1. Keyless hotel room entry, flight reminders, and more: On top of built-in apps like Passbook, which stores boarding passes and tickets and reminds you when to use them, several travel-related apps will be available for download on Apple Watch, making the watch ultra-customizable depending on what's important to you when you travel. For example: A Starwood Hotels app on the Apple Watch will let you check in the second you walk into a hotel's lobby (no front-desk pit stop required), send you your room number, and enable you to simply wave your wrist in front of your door to unlock your room. And that's not all Starwood wants the Apple Watch to do. It hopes to introduce features like stored preferences that enable your favorite cocktail to be delivered to you when you sit down at the bar, without uttering a word to the barkeep. Will the Starwood app also tuck us in at night? We're sure that's in the planning stages too.
Another useful optional feature: The American Airlines app, which not only reminds you when you need to leave for the airport but allows you to check in for your flight from your watch and then gives you easy-to-view details in the air, like how much time is left in your flight, where you are in the sky, which baggage claim you should head toward when you land, and information about your connection. You can continue to fill your watch with apps you personally consider indispensable while you're traveling, whether that's Instagram, public-transit guide Citymapper, Evernote, TripAdvisor, Expedia, PayByPhone Parking, the Dark Sky weather app, language-learning app Babbel, OpenTable, or other fitness- and food-related apps. See a lengthy list of them here.
2. Auto time zone adjustment: Chicago to Barcelona? Manitoba to Venezuela? No worries. Apple Watch automatically switches to the time zone you're in, eliminating that awkward moment spent fiddling with your watch's crown after the plane lands—or after you missed your dinner reservation. Ditto with Daylight Savings Time. Even a Rolex doesn't do that.
3. Maps: Instead of winding through Parisian streets at night while staring down at your phone trying to figure out how to get back to your hotel (not that, ahem, we've ever done that), you can rely on the vibrations Apple Watch sends to your wrist to subtly tell you which way to turn to reach your destination. That's especially handy in an unfamiliar city when you want to avoid looking like a tourist, whether for safety or vanity reasons. Apple also just announced that the watch's battery life will last 18 hours (a.k.a. all day), so finding a place to recharge it won't be an issue.
4. Apple Pay: Double-click a button on the side of Apple Watch, hold it up next to a merchant's payment reader, and boom—you've just paid for a souvenir mouse mug at Walt Disney World in Florida without even touching your wallet. So far, Apple Pay is only available at major chains (think Chevron and McDonald's), but depending on whether this thing takes off, you could be paying for a pork schnitzel in Germany with your timepiece in the near future.
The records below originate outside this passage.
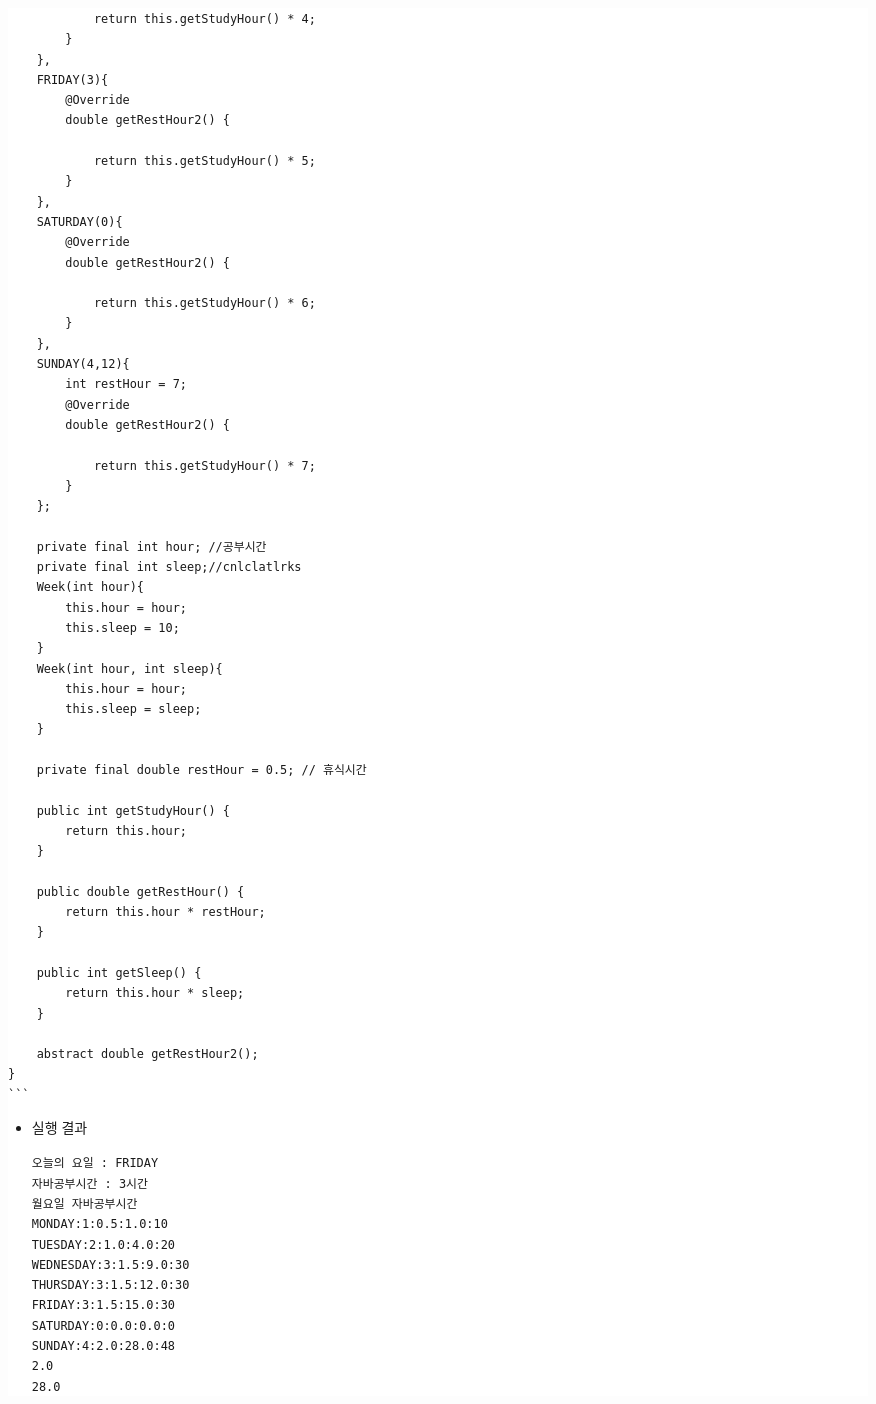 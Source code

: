                 return this.getStudyHour() * 4;
            }
        },
        FRIDAY(3){
            @Override
            double getRestHour2() {

                return this.getStudyHour() * 5;
            }
        },
        SATURDAY(0){
            @Override
            double getRestHour2() {

                return this.getStudyHour() * 6;
            }
        },
        SUNDAY(4,12){
            int restHour = 7;
            @Override
            double getRestHour2() {

                return this.getStudyHour() * 7;
            }
        };
        
        private final int hour; //공부시간
        private final int sleep;//cnlclatlrks
        Week(int hour){
            this.hour = hour;
            this.sleep = 10;
        }
        Week(int hour, int sleep){
            this.hour = hour;
            this.sleep = sleep;
        }
        
        private final double restHour = 0.5; // 휴식시간
        
        public int getStudyHour() {
            return this.hour;
        }
        
        public double getRestHour() {
            return this.hour * restHour;
        }
        
        public int getSleep() {
            return this.hour * sleep;
        }
        
        abstract double getRestHour2();
    }
    ```    
- 실행 결과
    ```
    오늘의 요일 : FRIDAY
    자바공부시간 : 3시간
    월요일 자바공부시간
    MONDAY:1:0.5:1.0:10
    TUESDAY:2:1.0:4.0:20
    WEDNESDAY:3:1.5:9.0:30
    THURSDAY:3:1.5:12.0:30
    FRIDAY:3:1.5:15.0:30
    SATURDAY:0:0.0:0.0:0
    SUNDAY:4:2.0:28.0:48
    2.0
    28.0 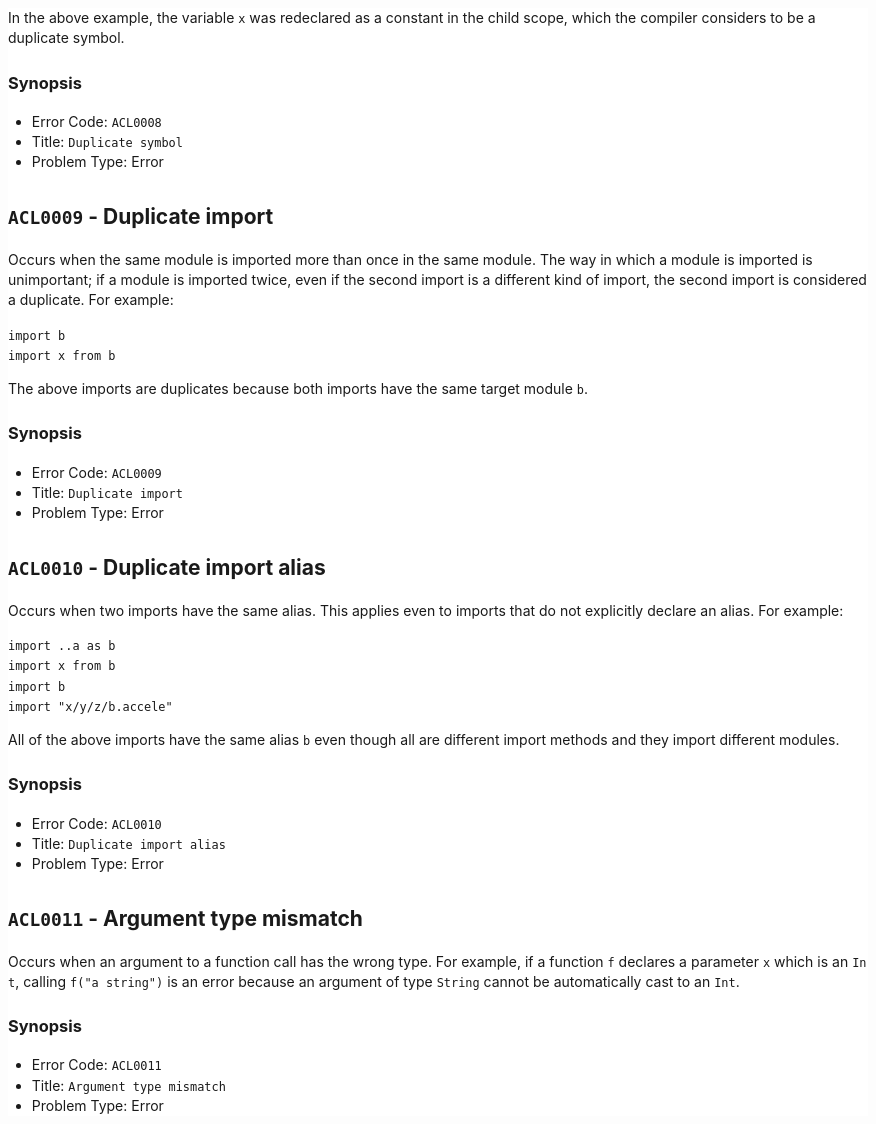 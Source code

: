 In the above example, the variable `x` was redeclared as a constant in the child scope, which the compiler considers to be a duplicate symbol.

### Synopsis
- Error Code: `ACL0008`
- Title: `Duplicate symbol`
- Problem Type: Error

## `ACL0009` - Duplicate import
Occurs when the same module is imported more than once in the same module. The way in which a module is imported is unimportant; if a module is imported twice, even if the second import is a different kind of import, the second import is considered a duplicate. For example:

```
import b
import x from b
```

The above imports are duplicates because both imports have the same target module `b`.

### Synopsis
- Error Code: `ACL0009`
- Title: `Duplicate import`
- Problem Type: Error

## `ACL0010` - Duplicate import alias
Occurs when two imports have the same alias. This applies even to imports that do not explicitly declare an alias. For example:

```
import ..a as b
import x from b
import b
import "x/y/z/b.accele"
```

All of the above imports have the same alias `b` even though all are different import methods and they import different modules.

### Synopsis
- Error Code: `ACL0010`
- Title: `Duplicate import alias`
- Problem Type: Error

## `ACL0011` - Argument type mismatch
Occurs when an argument to a function call has the wrong type. For example, if a function `f` declares a parameter `x` which is an `Int`, calling `f("a string")` is an error because an argument of type `String` cannot be automatically cast to an `Int`.

### Synopsis
- Error Code: `ACL0011`
- Title: `Argument type mismatch`
- Problem Type: Error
That's good for travelers who are nervous about carrying cash or too many credit cards in foreign cities. Even if a thief lifts your Apple Watch, the device senses that no one is wearing it and goes into lockdown mode until a code is entered to activate Apple Pay again.
5. All-day fitness tracker: When you're eating your way through Rome or ordering your third piña colada of the day at an all-inclusive, your usual gym routine can go by the wayside. Enter the Apple Watch's Activity app, including an accelerometer to track your body's movements, plus a sensor that measures intensity via your heart rate. Combine those functions with the GPS and Wi-Fi in your phone that record the distance you've trekked, and Apple Watch spits all that data out in handy little charts, including how many calories you've burned. If you see that you've barely moved that day, save for a leisurely stroll to your beachside lounger, you'll know to schedule a salsa dancing class that evening or a hike the next day. There's a reminder to stand up for at least a minute every hour too—handy for long flights. Conversely, if you're actively pounding the pavement to see a new city's sights, it'll be fun to gauge how much your activity has increased from the norm. Which means more ricotta cannoli for you, guilt-free.